Une fois les enfants nourris, les dents brossées et la petite histoire
racontée, c’était « tout le monde au dodo !». Il était 20h15 et ce
charmant couple pouvait enfin se coller dans sa méridienne devant
la fin de Quotidien, un talk show d’infotainment - de l’info qui
divertit - parce que sinon l’info c’est pas très drôle. C’est de l’info.

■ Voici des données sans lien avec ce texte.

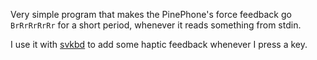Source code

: Very simple program that makes the PinePhone's force feedback go `BrRrRrRrRr` for a short period, whenever it reads something from stdin.

I use it with [svkbd](https://tools.suckless.org/x/svkbd/) to add some haptic feedback whenever I press a key.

À l’écran y’avait des gens mi-chroniqueurs, mi-journalistes, ils
ironisaient sur des sujets sérieux et polémiquaient en parlant de
conneries sans intérêt. La démarche n’était pas idiote, elle était
même lucide. Il fallait de la légèreté partout, surtout quand tout
est lourd.
Il était impossible pour Béa et Tony de regarder Hanouna, la
vulgarité, très peu pour eux. Ils ne supportaient pas sa bande de
tocards, sortie de nulle part, commentateurs de comptoirs, se
prendre la quiche pour des nouilles dans le slibard. Ils attendaient
beaucoup plus de la télé. Ce petit objet qui les avait élevés. Une
fois leur compote-litchi-bio engloutie, ils se vianderaient devant
Le Meilleur Pâtissier, ou critiqueraient le pauvre gars qui cherche
des appartements en se faisant insulter.
6h45, un iphone fait un chant de grenouille. Tony doit aller chier.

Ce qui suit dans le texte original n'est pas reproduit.